[RECORDS FOR THIS TASK]
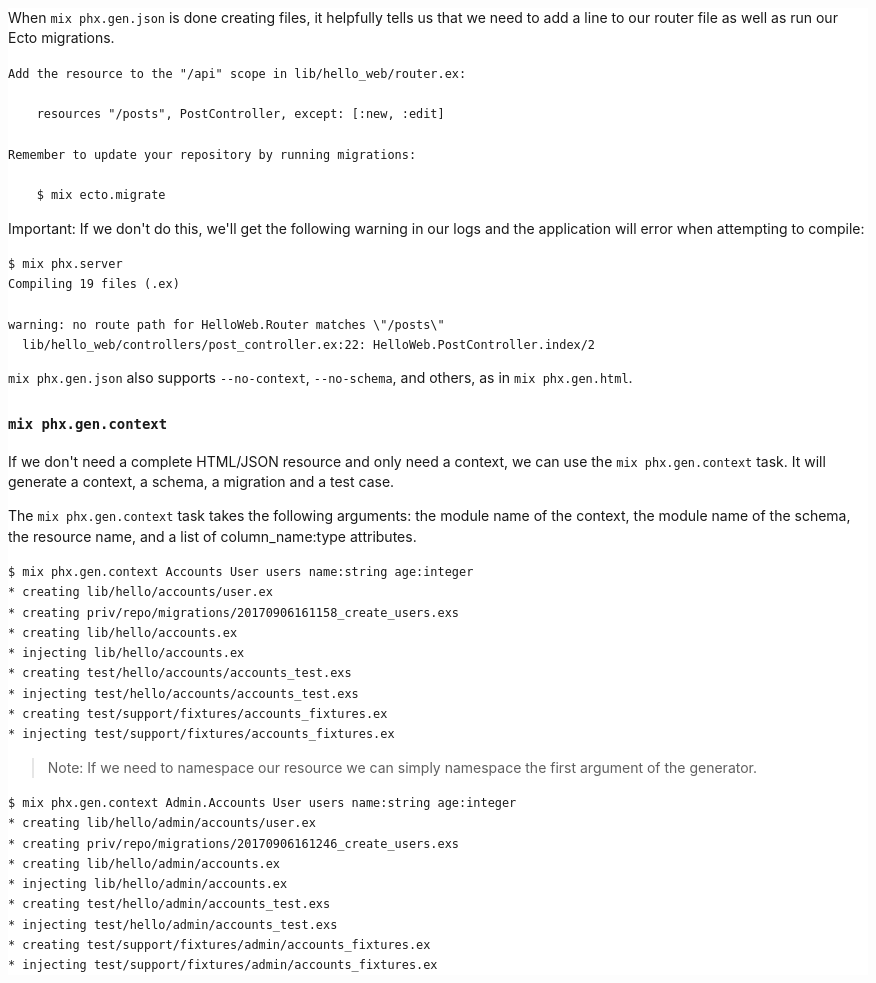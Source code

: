 When `mix phx.gen.json` is done creating files, it helpfully tells us that we need to add a line to our router file as well as run our Ecto migrations.

```console
Add the resource to the "/api" scope in lib/hello_web/router.ex:

    resources "/posts", PostController, except: [:new, :edit]

Remember to update your repository by running migrations:

    $ mix ecto.migrate
```

Important: If we don't do this, we'll get the following warning in our logs and the application will error when attempting to compile:

```console
$ mix phx.server
Compiling 19 files (.ex)

warning: no route path for HelloWeb.Router matches \"/posts\"
  lib/hello_web/controllers/post_controller.ex:22: HelloWeb.PostController.index/2
```

`mix phx.gen.json` also supports `--no-context`, `--no-schema`, and others, as in `mix phx.gen.html`.

### `mix phx.gen.context`

If we don't need a complete HTML/JSON resource and only need a context, we can use the `mix phx.gen.context` task. It will generate a context, a schema, a migration and a test case.

The `mix phx.gen.context` task takes the following arguments: the module name of the context, the module name of the schema, the resource name, and a list of column_name:type attributes.

```console
$ mix phx.gen.context Accounts User users name:string age:integer
* creating lib/hello/accounts/user.ex
* creating priv/repo/migrations/20170906161158_create_users.exs
* creating lib/hello/accounts.ex
* injecting lib/hello/accounts.ex
* creating test/hello/accounts/accounts_test.exs
* injecting test/hello/accounts/accounts_test.exs
* creating test/support/fixtures/accounts_fixtures.ex
* injecting test/support/fixtures/accounts_fixtures.ex
```

> Note: If we need to namespace our resource we can simply namespace the first argument of the generator.

```console
$ mix phx.gen.context Admin.Accounts User users name:string age:integer
* creating lib/hello/admin/accounts/user.ex
* creating priv/repo/migrations/20170906161246_create_users.exs
* creating lib/hello/admin/accounts.ex
* injecting lib/hello/admin/accounts.ex
* creating test/hello/admin/accounts_test.exs
* injecting test/hello/admin/accounts_test.exs
* creating test/support/fixtures/admin/accounts_fixtures.ex
* injecting test/support/fixtures/admin/accounts_fixtures.ex
```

[PROBLEM DETAILS]
Tally the lines of the material above that include the word "warning", then state that tally alone.

[SOLUTION FOR THIS PROBLEM]
2